■ YOUR ASSIGNMENT ■
Print exactly the first lines of the records. Stop after the line containing "This repository contains", and leave every picture out.

Saved entries:

☆ ☆ ☆

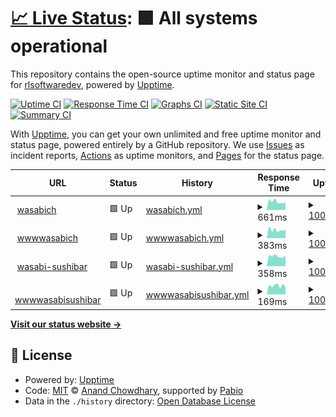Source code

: # [📈 Live Status](https://rlsoftwaredev.github.io/uptimechecker): <!--live status--> **🟩 All systems operational**

This repository contains the open-source uptime monitor and status page for [rlsoftwaredev](https://rlsoftwaredev.github.io/uptimechecker), powered by [Upptime](https://github.com/upptime/upptime).

[![Uptime CI](https://github.com/rlsoftwaredev/uptimechecker/workflows/Uptime%20CI/badge.svg)](https://github.com/rlsoftwaredev/uptimechecker/actions?query=workflow%3A%22Uptime+CI%22)
[![Response Time CI](https://github.com/rlsoftwaredev/uptimechecker/workflows/Response%20Time%20CI/badge.svg)](https://github.com/rlsoftwaredev/uptimechecker/actions?query=workflow%3A%22Response+Time+CI%22)
[![Graphs CI](https://github.com/rlsoftwaredev/uptimechecker/workflows/Graphs%20CI/badge.svg)](https://github.com/rlsoftwaredev/uptimechecker/actions?query=workflow%3A%22Graphs+CI%22)
[![Static Site CI](https://github.com/rlsoftwaredev/uptimechecker/workflows/Static%20Site%20CI/badge.svg)](https://github.com/rlsoftwaredev/uptimechecker/actions?query=workflow%3A%22Static+Site+CI%22)
[![Summary CI](https://github.com/rlsoftwaredev/uptimechecker/workflows/Summary%20CI/badge.svg)](https://github.com/rlsoftwaredev/uptimechecker/actions?query=workflow%3A%22Summary+CI%22)

With [Upptime](https://upptime.js.org), you can get your own unlimited and free uptime monitor and status page, powered entirely by a GitHub repository. We use [Issues](https://github.com/rlsoftwaredev/uptimechecker/issues) as incident reports, [Actions](https://github.com/rlsoftwaredev/uptimechecker/actions) as uptime monitors, and [Pages](https://rlsoftwaredev.github.io/uptimechecker) for the status page.

<!--start: status pages-->
<!-- This summary is generated by Upptime (https://github.com/upptime/upptime) -->
<!-- Do not edit this manually, your changes will be overwritten -->
<!-- prettier-ignore -->
| URL | Status | History | Response Time | Uptime |
| --- | ------ | ------- | ------------- | ------ |
| <img alt="" src="https://icons.duckduckgo.com/ip3/wasabisushi.ch.ico" height="13"> [wasabich](https://wasabisushi.ch) | 🟩 Up | [wasabich.yml](https://github.com/RLSoftwareDev/uptimechecker/commits/HEAD/history/wasabich.yml) | <details><summary><img alt="Response time graph" src="./graphs/wasabich/response-time-week.png" height="20"> 661ms</summary><br><a href="https://rlsoftwaredev.github.io/uptimechecker/history/wasabich"><img alt="Response time 641" src="https://img.shields.io/endpoint?url=https%3A%2F%2Fraw.githubusercontent.com%2FRLSoftwareDev%2Fuptimechecker%2FHEAD%2Fapi%2Fwasabich%2Fresponse-time.json"></a><br><a href="https://rlsoftwaredev.github.io/uptimechecker/history/wasabich"><img alt="24-hour response time 598" src="https://img.shields.io/endpoint?url=https%3A%2F%2Fraw.githubusercontent.com%2FRLSoftwareDev%2Fuptimechecker%2FHEAD%2Fapi%2Fwasabich%2Fresponse-time-day.json"></a><br><a href="https://rlsoftwaredev.github.io/uptimechecker/history/wasabich"><img alt="7-day response time 661" src="https://img.shields.io/endpoint?url=https%3A%2F%2Fraw.githubusercontent.com%2FRLSoftwareDev%2Fuptimechecker%2FHEAD%2Fapi%2Fwasabich%2Fresponse-time-week.json"></a><br><a href="https://rlsoftwaredev.github.io/uptimechecker/history/wasabich"><img alt="30-day response time 643" src="https://img.shields.io/endpoint?url=https%3A%2F%2Fraw.githubusercontent.com%2FRLSoftwareDev%2Fuptimechecker%2FHEAD%2Fapi%2Fwasabich%2Fresponse-time-month.json"></a><br><a href="https://rlsoftwaredev.github.io/uptimechecker/history/wasabich"><img alt="1-year response time 641" src="https://img.shields.io/endpoint?url=https%3A%2F%2Fraw.githubusercontent.com%2FRLSoftwareDev%2Fuptimechecker%2FHEAD%2Fapi%2Fwasabich%2Fresponse-time-year.json"></a></details> | <details><summary><a href="https://rlsoftwaredev.github.io/uptimechecker/history/wasabich">100.00%</a></summary><a href="https://rlsoftwaredev.github.io/uptimechecker/history/wasabich"><img alt="All-time uptime 100.00%" src="https://img.shields.io/endpoint?url=https%3A%2F%2Fraw.githubusercontent.com%2FRLSoftwareDev%2Fuptimechecker%2FHEAD%2Fapi%2Fwasabich%2Fuptime.json"></a><br><a href="https://rlsoftwaredev.github.io/uptimechecker/history/wasabich"><img alt="24-hour uptime 100.00%" src="https://img.shields.io/endpoint?url=https%3A%2F%2Fraw.githubusercontent.com%2FRLSoftwareDev%2Fuptimechecker%2FHEAD%2Fapi%2Fwasabich%2Fuptime-day.json"></a><br><a href="https://rlsoftwaredev.github.io/uptimechecker/history/wasabich"><img alt="7-day uptime 100.00%" src="https://img.shields.io/endpoint?url=https%3A%2F%2Fraw.githubusercontent.com%2FRLSoftwareDev%2Fuptimechecker%2FHEAD%2Fapi%2Fwasabich%2Fuptime-week.json"></a><br><a href="https://rlsoftwaredev.github.io/uptimechecker/history/wasabich"><img alt="30-day uptime 100.00%" src="https://img.shields.io/endpoint?url=https%3A%2F%2Fraw.githubusercontent.com%2FRLSoftwareDev%2Fuptimechecker%2FHEAD%2Fapi%2Fwasabich%2Fuptime-month.json"></a><br><a href="https://rlsoftwaredev.github.io/uptimechecker/history/wasabich"><img alt="1-year uptime 100.00%" src="https://img.shields.io/endpoint?url=https%3A%2F%2Fraw.githubusercontent.com%2FRLSoftwareDev%2Fuptimechecker%2FHEAD%2Fapi%2Fwasabich%2Fuptime-year.json"></a></details>
| <img alt="" src="https://icons.duckduckgo.com/ip3/www.wasabisushi.ch.ico" height="13"> [wwwwasabich](https://www.wasabisushi.ch) | 🟩 Up | [wwwwasabich.yml](https://github.com/RLSoftwareDev/uptimechecker/commits/HEAD/history/wwwwasabich.yml) | <details><summary><img alt="Response time graph" src="./graphs/wwwwasabich/response-time-week.png" height="20"> 383ms</summary><br><a href="https://rlsoftwaredev.github.io/uptimechecker/history/wwwwasabich"><img alt="Response time 390" src="https://img.shields.io/endpoint?url=https%3A%2F%2Fraw.githubusercontent.com%2FRLSoftwareDev%2Fuptimechecker%2FHEAD%2Fapi%2Fwwwwasabich%2Fresponse-time.json"></a><br><a href="https://rlsoftwaredev.github.io/uptimechecker/history/wwwwasabich"><img alt="24-hour response time 394" src="https://img.shields.io/endpoint?url=https%3A%2F%2Fraw.githubusercontent.com%2FRLSoftwareDev%2Fuptimechecker%2FHEAD%2Fapi%2Fwwwwasabich%2Fresponse-time-day.json"></a><br><a href="https://rlsoftwaredev.github.io/uptimechecker/history/wwwwasabich"><img alt="7-day response time 383" src="https://img.shields.io/endpoint?url=https%3A%2F%2Fraw.githubusercontent.com%2FRLSoftwareDev%2Fuptimechecker%2FHEAD%2Fapi%2Fwwwwasabich%2Fresponse-time-week.json"></a><br><a href="https://rlsoftwaredev.github.io/uptimechecker/history/wwwwasabich"><img alt="30-day response time 404" src="https://img.shields.io/endpoint?url=https%3A%2F%2Fraw.githubusercontent.com%2FRLSoftwareDev%2Fuptimechecker%2FHEAD%2Fapi%2Fwwwwasabich%2Fresponse-time-month.json"></a><br><a href="https://rlsoftwaredev.github.io/uptimechecker/history/wwwwasabich"><img alt="1-year response time 390" src="https://img.shields.io/endpoint?url=https%3A%2F%2Fraw.githubusercontent.com%2FRLSoftwareDev%2Fuptimechecker%2FHEAD%2Fapi%2Fwwwwasabich%2Fresponse-time-year.json"></a></details> | <details><summary><a href="https://rlsoftwaredev.github.io/uptimechecker/history/wwwwasabich">100.00%</a></summary><a href="https://rlsoftwaredev.github.io/uptimechecker/history/wwwwasabich"><img alt="All-time uptime 100.00%" src="https://img.shields.io/endpoint?url=https%3A%2F%2Fraw.githubusercontent.com%2FRLSoftwareDev%2Fuptimechecker%2FHEAD%2Fapi%2Fwwwwasabich%2Fuptime.json"></a><br><a href="https://rlsoftwaredev.github.io/uptimechecker/history/wwwwasabich"><img alt="24-hour uptime 100.00%" src="https://img.shields.io/endpoint?url=https%3A%2F%2Fraw.githubusercontent.com%2FRLSoftwareDev%2Fuptimechecker%2FHEAD%2Fapi%2Fwwwwasabich%2Fuptime-day.json"></a><br><a href="https://rlsoftwaredev.github.io/uptimechecker/history/wwwwasabich"><img alt="7-day uptime 100.00%" src="https://img.shields.io/endpoint?url=https%3A%2F%2Fraw.githubusercontent.com%2FRLSoftwareDev%2Fuptimechecker%2FHEAD%2Fapi%2Fwwwwasabich%2Fuptime-week.json"></a><br><a href="https://rlsoftwaredev.github.io/uptimechecker/history/wwwwasabich"><img alt="30-day uptime 100.00%" src="https://img.shields.io/endpoint?url=https%3A%2F%2Fraw.githubusercontent.com%2FRLSoftwareDev%2Fuptimechecker%2FHEAD%2Fapi%2Fwwwwasabich%2Fuptime-month.json"></a><br><a href="https://rlsoftwaredev.github.io/uptimechecker/history/wwwwasabich"><img alt="1-year uptime 100.00%" src="https://img.shields.io/endpoint?url=https%3A%2F%2Fraw.githubusercontent.com%2FRLSoftwareDev%2Fuptimechecker%2FHEAD%2Fapi%2Fwwwwasabich%2Fuptime-year.json"></a></details>
| <img alt="" src="https://icons.duckduckgo.com/ip3/www.wasabi-sushibar.com.ico" height="13"> [wasabi-sushibar](https://www.wasabi-sushibar.com) | 🟩 Up | [wasabi-sushibar.yml](https://github.com/RLSoftwareDev/uptimechecker/commits/HEAD/history/wasabi-sushibar.yml) | <details><summary><img alt="Response time graph" src="./graphs/wasabi-sushibar/response-time-week.png" height="20"> 358ms</summary><br><a href="https://rlsoftwaredev.github.io/uptimechecker/history/wasabi-sushibar"><img alt="Response time 388" src="https://img.shields.io/endpoint?url=https%3A%2F%2Fraw.githubusercontent.com%2FRLSoftwareDev%2Fuptimechecker%2FHEAD%2Fapi%2Fwasabi-sushibar%2Fresponse-time.json"></a><br><a href="https://rlsoftwaredev.github.io/uptimechecker/history/wasabi-sushibar"><img alt="24-hour response time 375" src="https://img.shields.io/endpoint?url=https%3A%2F%2Fraw.githubusercontent.com%2FRLSoftwareDev%2Fuptimechecker%2FHEAD%2Fapi%2Fwasabi-sushibar%2Fresponse-time-day.json"></a><br><a href="https://rlsoftwaredev.github.io/uptimechecker/history/wasabi-sushibar"><img alt="7-day response time 358" src="https://img.shields.io/endpoint?url=https%3A%2F%2Fraw.githubusercontent.com%2FRLSoftwareDev%2Fuptimechecker%2FHEAD%2Fapi%2Fwasabi-sushibar%2Fresponse-time-week.json"></a><br><a href="https://rlsoftwaredev.github.io/uptimechecker/history/wasabi-sushibar"><img alt="30-day response time 369" src="https://img.shields.io/endpoint?url=https%3A%2F%2Fraw.githubusercontent.com%2FRLSoftwareDev%2Fuptimechecker%2FHEAD%2Fapi%2Fwasabi-sushibar%2Fresponse-time-month.json"></a><br><a href="https://rlsoftwaredev.github.io/uptimechecker/history/wasabi-sushibar"><img alt="1-year response time 388" src="https://img.shields.io/endpoint?url=https%3A%2F%2Fraw.githubusercontent.com%2FRLSoftwareDev%2Fuptimechecker%2FHEAD%2Fapi%2Fwasabi-sushibar%2Fresponse-time-year.json"></a></details> | <details><summary><a href="https://rlsoftwaredev.github.io/uptimechecker/history/wasabi-sushibar">100.00%</a></summary><a href="https://rlsoftwaredev.github.io/uptimechecker/history/wasabi-sushibar"><img alt="All-time uptime 100.00%" src="https://img.shields.io/endpoint?url=https%3A%2F%2Fraw.githubusercontent.com%2FRLSoftwareDev%2Fuptimechecker%2FHEAD%2Fapi%2Fwasabi-sushibar%2Fuptime.json"></a><br><a href="https://rlsoftwaredev.github.io/uptimechecker/history/wasabi-sushibar"><img alt="24-hour uptime 100.00%" src="https://img.shields.io/endpoint?url=https%3A%2F%2Fraw.githubusercontent.com%2FRLSoftwareDev%2Fuptimechecker%2FHEAD%2Fapi%2Fwasabi-sushibar%2Fuptime-day.json"></a><br><a href="https://rlsoftwaredev.github.io/uptimechecker/history/wasabi-sushibar"><img alt="7-day uptime 100.00%" src="https://img.shields.io/endpoint?url=https%3A%2F%2Fraw.githubusercontent.com%2FRLSoftwareDev%2Fuptimechecker%2FHEAD%2Fapi%2Fwasabi-sushibar%2Fuptime-week.json"></a><br><a href="https://rlsoftwaredev.github.io/uptimechecker/history/wasabi-sushibar"><img alt="30-day uptime 100.00%" src="https://img.shields.io/endpoint?url=https%3A%2F%2Fraw.githubusercontent.com%2FRLSoftwareDev%2Fuptimechecker%2FHEAD%2Fapi%2Fwasabi-sushibar%2Fuptime-month.json"></a><br><a href="https://rlsoftwaredev.github.io/uptimechecker/history/wasabi-sushibar"><img alt="1-year uptime 100.00%" src="https://img.shields.io/endpoint?url=https%3A%2F%2Fraw.githubusercontent.com%2FRLSoftwareDev%2Fuptimechecker%2FHEAD%2Fapi%2Fwasabi-sushibar%2Fuptime-year.json"></a></details>
| <img alt="" src="https://icons.duckduckgo.com/ip3/www.wasabi-sushibar.com.ico" height="13"> [wwwwasabisushibar](https://www.wasabi-sushibar.com) | 🟩 Up | [wwwwasabisushibar.yml](https://github.com/RLSoftwareDev/uptimechecker/commits/HEAD/history/wwwwasabisushibar.yml) | <details><summary><img alt="Response time graph" src="./graphs/wwwwasabisushibar/response-time-week.png" height="20"> 169ms</summary><br><a href="https://rlsoftwaredev.github.io/uptimechecker/history/wwwwasabisushibar"><img alt="Response time 243" src="https://img.shields.io/endpoint?url=https%3A%2F%2Fraw.githubusercontent.com%2FRLSoftwareDev%2Fuptimechecker%2FHEAD%2Fapi%2Fwwwwasabisushibar%2Fresponse-time.json"></a><br><a href="https://rlsoftwaredev.github.io/uptimechecker/history/wwwwasabisushibar"><img alt="24-hour response time 132" src="https://img.shields.io/endpoint?url=https%3A%2F%2Fraw.githubusercontent.com%2FRLSoftwareDev%2Fuptimechecker%2FHEAD%2Fapi%2Fwwwwasabisushibar%2Fresponse-time-day.json"></a><br><a href="https://rlsoftwaredev.github.io/uptimechecker/history/wwwwasabisushibar"><img alt="7-day response time 169" src="https://img.shields.io/endpoint?url=https%3A%2F%2Fraw.githubusercontent.com%2FRLSoftwareDev%2Fuptimechecker%2FHEAD%2Fapi%2Fwwwwasabisushibar%2Fresponse-time-week.json"></a><br><a href="https://rlsoftwaredev.github.io/uptimechecker/history/wwwwasabisushibar"><img alt="30-day response time 186" src="https://img.shields.io/endpoint?url=https%3A%2F%2Fraw.githubusercontent.com%2FRLSoftwareDev%2Fuptimechecker%2FHEAD%2Fapi%2Fwwwwasabisushibar%2Fresponse-time-month.json"></a><br><a href="https://rlsoftwaredev.github.io/uptimechecker/history/wwwwasabisushibar"><img alt="1-year response time 243" src="https://img.shields.io/endpoint?url=https%3A%2F%2Fraw.githubusercontent.com%2FRLSoftwareDev%2Fuptimechecker%2FHEAD%2Fapi%2Fwwwwasabisushibar%2Fresponse-time-year.json"></a></details> | <details><summary><a href="https://rlsoftwaredev.github.io/uptimechecker/history/wwwwasabisushibar">100.00%</a></summary><a href="https://rlsoftwaredev.github.io/uptimechecker/history/wwwwasabisushibar"><img alt="All-time uptime 100.00%" src="https://img.shields.io/endpoint?url=https%3A%2F%2Fraw.githubusercontent.com%2FRLSoftwareDev%2Fuptimechecker%2FHEAD%2Fapi%2Fwwwwasabisushibar%2Fuptime.json"></a><br><a href="https://rlsoftwaredev.github.io/uptimechecker/history/wwwwasabisushibar"><img alt="24-hour uptime 100.00%" src="https://img.shields.io/endpoint?url=https%3A%2F%2Fraw.githubusercontent.com%2FRLSoftwareDev%2Fuptimechecker%2FHEAD%2Fapi%2Fwwwwasabisushibar%2Fuptime-day.json"></a><br><a href="https://rlsoftwaredev.github.io/uptimechecker/history/wwwwasabisushibar"><img alt="7-day uptime 100.00%" src="https://img.shields.io/endpoint?url=https%3A%2F%2Fraw.githubusercontent.com%2FRLSoftwareDev%2Fuptimechecker%2FHEAD%2Fapi%2Fwwwwasabisushibar%2Fuptime-week.json"></a><br><a href="https://rlsoftwaredev.github.io/uptimechecker/history/wwwwasabisushibar"><img alt="30-day uptime 100.00%" src="https://img.shields.io/endpoint?url=https%3A%2F%2Fraw.githubusercontent.com%2FRLSoftwareDev%2Fuptimechecker%2FHEAD%2Fapi%2Fwwwwasabisushibar%2Fuptime-month.json"></a><br><a href="https://rlsoftwaredev.github.io/uptimechecker/history/wwwwasabisushibar"><img alt="1-year uptime 100.00%" src="https://img.shields.io/endpoint?url=https%3A%2F%2Fraw.githubusercontent.com%2FRLSoftwareDev%2Fuptimechecker%2FHEAD%2Fapi%2Fwwwwasabisushibar%2Fuptime-year.json"></a></details>

<!--end: status pages-->

[**Visit our status website →**](https://rlsoftwaredev.github.io/uptimechecker)

## 📄 License

- Powered by: [Upptime](https://github.com/upptime/upptime)
- Code: [MIT](./LICENSE) © [Anand Chowdhary](https://anandchowdhary.com), supported by [Pabio](https://pabio.com)
- Data in the `./history` directory: [Open Database License](https://opendatacommons.org/licenses/odbl/1-0/)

☆ ☆ ☆

■ COMPLETED TASK ■
Source code

: # [📈 Live Status](https://rlsoftwaredev.github.io/uptimechecker): <!--live status--> **🟩 All systems operational**

This repository contains the open-source uptime monitor and status page for [rlsoftwaredev](https://rlsoftwaredev.github.io/uptimechecker), powered by [Upptime](https://github.com/upptime/upptime).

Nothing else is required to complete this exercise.